Exercise ▸ Copy exactly, and only, the lines between the start of the entries below and the line containing "League LP Tracker", both inclusive. Omit pictures.
--- START ---
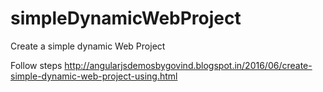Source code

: # simpleDynamicWebProject
Create a simple dynamic Web Project

Follow steps
http://angularjsdemosbygovind.blogspot.in/2016/06/create-simple-dynamic-web-project-using.html
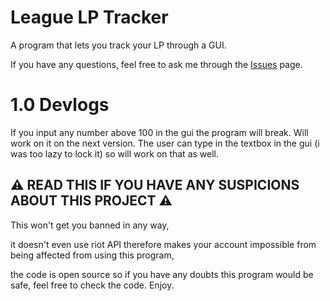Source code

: # League LP Tracker
A program that lets you track your LP through a GUI.

If you have any questions, feel free to ask me through the [Issues](https://github.com/Zgn75/League-LP-Tracker/issues) page.

# 1.0 Devlogs
If you input any number above 100 in the gui the program will break. Will work on it on the next version.
The user can type in the textbox in the gui (i was too lazy to lock it) so will work on that as well.

## ⚠️ READ THIS IF YOU HAVE ANY SUSPICIONS ABOUT THIS PROJECT ⚠️

This won't get you banned in any way,

it doesn't even use riot API therefore makes your account impossible from being affected from using this program,

the code is open source so if you have any doubts this program would be safe, feel free to check the code. Enjoy.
--- END ---
Exercise result ▸
Source code

: # simpleDynamicWebProject
Create a simple dynamic Web Project

Follow steps
http://angularjsdemosbygovind.blogspot.in/2016/06/create-simple-dynamic-web-project-using.html
Source code

: # League LP Tracker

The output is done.